Elaborate case study videos are the bane of a creative’s existence, but a necessary evil for entering award shows says the multi award-winning creative Andrew Woodhead.
The advertising case study has become a necessary but overbearing burden of the creative’s existence. For those unfamiliar, case studies generally involve an elaborately produced video that offers a snapshot or overview of a campaign.It is a mandatory piece for selling the idea to award shows. From Cannes to AWARD, there’s an ever-growing list of categories including integrated, PR, promo and activation, branded content, direct response and whatever category makes its debut in 2013 – innovative mobile consumer-generated promotional branded content, perhaps. But I digress.

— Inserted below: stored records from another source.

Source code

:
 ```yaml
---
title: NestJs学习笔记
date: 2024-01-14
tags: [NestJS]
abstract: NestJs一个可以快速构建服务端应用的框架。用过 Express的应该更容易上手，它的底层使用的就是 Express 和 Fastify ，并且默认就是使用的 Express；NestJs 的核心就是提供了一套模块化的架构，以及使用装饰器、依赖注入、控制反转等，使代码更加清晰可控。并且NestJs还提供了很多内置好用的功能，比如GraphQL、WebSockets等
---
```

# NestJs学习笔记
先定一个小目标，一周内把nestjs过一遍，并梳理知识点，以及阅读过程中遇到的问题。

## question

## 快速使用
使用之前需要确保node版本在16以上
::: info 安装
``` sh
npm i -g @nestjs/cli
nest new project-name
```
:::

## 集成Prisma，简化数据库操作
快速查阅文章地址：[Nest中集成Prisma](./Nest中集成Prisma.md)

A little over six years ago the handful of categories in existence merely demanded an A2 board with photographic evidence the campaign did in fact run, accompanied by a poignant description. The most time-consuming part of this process was deliberation over background texture – should it be white or off white?
Today, it’s a completely different and drawn-out story. Nearly every campaign entered into an award show requires a well thought out, well rounded explanation in the guise of a case study video. This requires a script that usually takes up to 15 drafts, voice-over talent, a sound studio, an editor, hours of footage and an up lifting soundtrack. It has become quite the art form.

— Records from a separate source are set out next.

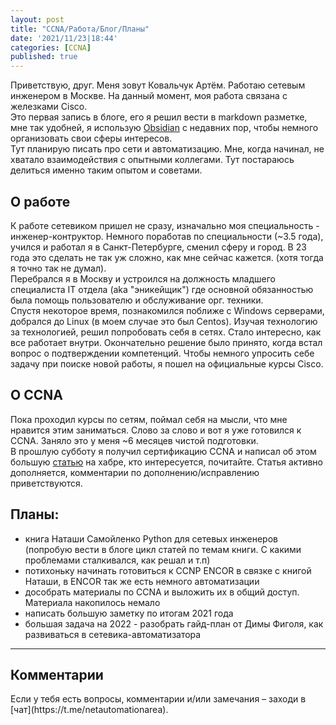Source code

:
 ```yaml
---
layout: post
title: "CCNA/Работа/Блог/Планы"
date: '2021/11/23|18:44'
categories: [CCNA]
published: true
---
```


Приветствую, друг. Меня зовут Ковальчук Артём. Работаю сетевым инженером в Москве. На данный момент, моя работа связана с железками Cisco.  
Это первая запись в блоге, его я решил вести в markdown разметке, мне так удобней, я использую [Obsidian](https://obsidian.md) с недавних пор, чтобы немного организовать свои сферы интересов.  
Тут планирую писать про сети и автоматизацию. Мне, когда начинал, не хватало взаимодействия с опытными коллегами. Тут постараюсь делиться именно таким опытом и советами.

## О работе
К работе сетевиком пришел не сразу, изначально моя специальность - инженер-контруктор. Немного поработав по специальности (~3.5 года), учился и работал я в Санкт-Петербурге, сменил сферу и город. В 23 года это сделать не так уж сложно, как мне сейчас кажется. (хотя тогда я точно так не думал).  
Перебрался я в Москву и устроился на должность младшего специалиста IT отдела (aka "эникейщик") где основной обязанностью была помощь пользователю и обслуживание орг. техники.  
Спустя некоторое время, познакомился поближе с Windows серверами, добрался до Linux (в моем случае это был Centos). Изучая технологию за технологией, решил попробовать себя в сетях. Стало интересно, как все работает внутри. Окончательно решение было принято, когда встал вопрос о подтверждении компетенций. Чтобы немного упросить себе задачу при поиске новой работы, я пошел на официальные курсы Cisco.

## О CCNA
Пока проходил курсы по сетям, поймал себя на мысли, что мне нравится этим заниматься. Слово за слово и вот я уже готовился к CCNA. Заняло это у меня ~6 месяцев чистой подготовки.  
В прошлую субботу я получил сертификацию CCNA и написал об этом большую [статью](https://habr.com/ru/post/587336/) на хабре, кто интересуется, почитайте.
Статья активно дополняется, комментарии по дополнению/исправлению приветствуются.

## Планы:
- книга Наташи Самойленко Python для сетевых инженеров (попробую вести в блоге цикл статей по темам книги. С какими проблемами сталкивался, как решал и т.п)
- потихоньку начинать готовиться к CCNP ENCOR в связке с книгой Наташи, в ENCOR так же есть немного автоматизации
- дособрать материалы по CCNA и выложить их в общий доступ. Материала накопилось немало
- написать большую заметку по итогам 2021 года
- большая задача на 2022 - разобрать гайд-план от Димы Фиголя, как развиваться в сетевика-автоматизатора

<hr>
<h2>Комментарии</h2>
Если у тебя есть вопросы, комментарии и/или замечания – заходи в [чат](https://t.me/netautomationarea).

The irony is that many campaigns have more time and money invested into the case study than the original concept. Because it doesn’t matter how great an idea is, if it has a poor case study, it won’t be received well by the indsutry. Yes, we are storytellers and salespeople. But the game has changed. Once upon a time it was enough to sell products and services through creatives ideas. Nowe we must package these ideas and sell them once again – this time to the most critical audience of all, award judges.
Andrew Woodhead is creative group head at Leo Burnett Melbourne.